One-third of Switzerland is covered by forest, however, only half of the timber produced is utilised, according to the Swiss environment agency.

This content was published on July 7, 2004

The agency says in order to increase the use of Swiss timber the industry has to become more competitive.

On Saturday, the International Day of the Forest, the director of the Swiss environment agency, Philippe Roch, blamed the economic situation for the decline.

“It is no longer possible to manage forests in a profit-making way,” Roch said.

Every year more than 10 million cubic metres of wood grow in Switzerland and, the agency says, the country has the biggest wood reserves in Europe.

Environmental organisations claim that increased utilisation of Swiss wood would make sense environmentally as well as economically.

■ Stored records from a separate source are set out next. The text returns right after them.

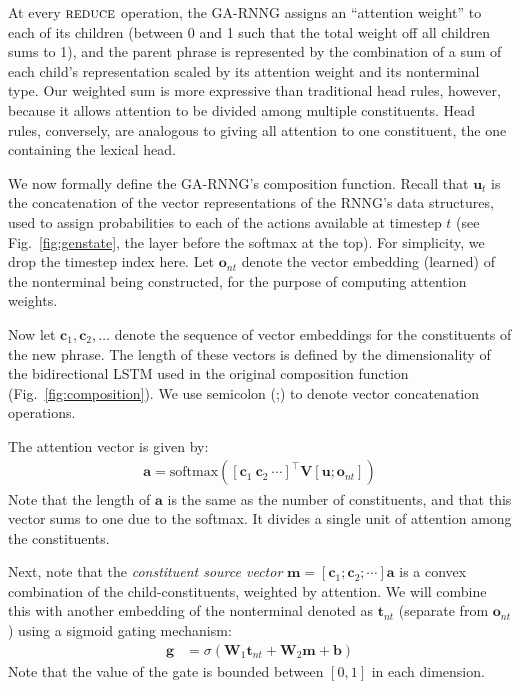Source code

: \documentclass[11pt]{article}
\begin{document}
At every $\textsc{reduce}$ operation, the GA-RNNG assigns an ``attention weight'' to each of its children (between 0 and 1 such that the total weight off all children sums to 1), and the parent phrase is represented by the combination of a sum of each child's representation scaled by its attention weight and its nonterminal type. Our weighted sum is more expressive than traditional head rules, however, because it allows attention to be divided among multiple constituents. Head rules, conversely, are analogous to giving all attention to one constituent, the one containing the lexical head.

We now formally define the GA-RNNG's composition function.
Recall that $\mathbf{u}_t$ is the concatenation of the vector representations of the RNNG's data structures, used to assign probabilities to each of the actions available at timestep $t$ (see Fig.~\ref{fig:genstate}, the layer before the softmax at the top). For simplicity, we drop the timestep index here. Let $\mathbf{o}_{\mathit{nt}}$ denote the vector embedding (learned) of the nonterminal being constructed, for the purpose of computing attention weights. 

Now let $\mathbf{c}_1, \mathbf{c}_2,\ldots$ denote the sequence of vector embeddings for the constituents of the new phrase.  The length of these vectors is defined by the dimensionality of the bidirectional LSTM used in the original composition function (Fig.~\ref{fig:composition}). We use semicolon (;) to denote vector concatenation operations.

The attention vector is given by:
\begin{align}
\mathbf{a} = \mathrm{softmax}\left( \left[ \mathbf{c}_1 \ \mathbf{c}_2 \ \cdots \right]^{\top} \mathbf{V} \left[ \mathbf{u}; \mathbf{o}_{\mathit{nt}} \right]\right)
\end{align}
Note that the length of $\mathbf{a}$ is the same as the number of constituents, and that this vector sums to one due to the softmax.  It divides a single unit of attention among the constituents.







Next, note that the \emph{constituent source vector} $\mathbf{m} = [\mathbf{c}_1 ; \mathbf{c}_2; \cdots ] \mathbf{a}$ is a convex combination of the child-constituents, weighted by attention.  We will combine this with another embedding of the nonterminal denoted as $\mathbf{t}_{\mathit{nt}}$ (separate from $\mathbf{o}_{\mathit{nt}}$) using a sigmoid gating mechanism:
\begin{align}
\mathbf{g} & = \sigma \left( \mathbf{W}_1 \mathbf{t}_{\mathit{nt}} + \mathbf{W}_2 \mathbf{m} + \mathbf{b} \right)
\end{align}
Note that the value of the gate is bounded between $\left[0, 1 \right]$ in each dimension.
\end{document}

“I think one of the main problems is that wood is not as efficient as other raw material, which is being sold at cheaper prices,” Roch said.

Renewable energy

“However, using wood as a renewable energy source or ecological building material is the answer to the climate change,” he added.

Another reason for the decline, according to parliamentarian Stefan Engler, is the fact that Switzerland imports wood from other countries.

“Due to the fact that our wood is not really used we have one of the highest wood reserves in Europe,” Engler said.

“The Swiss wood industry is not very competitive and demand is slack.”

According to the environment agency about 64 per cent of Switzerland’s forest enterprises made a loss last year despite being subsidised by the government and cantons.

The Swiss Forest Agency is currently reviewing Switzerland’s forestry policies. It has to decide what state the country’s forests should be in by 2015.

The country’s forestry law was last changed in 1991, but a number of issues have arisen since then that the agency thinks may need to be incorporated into legislation.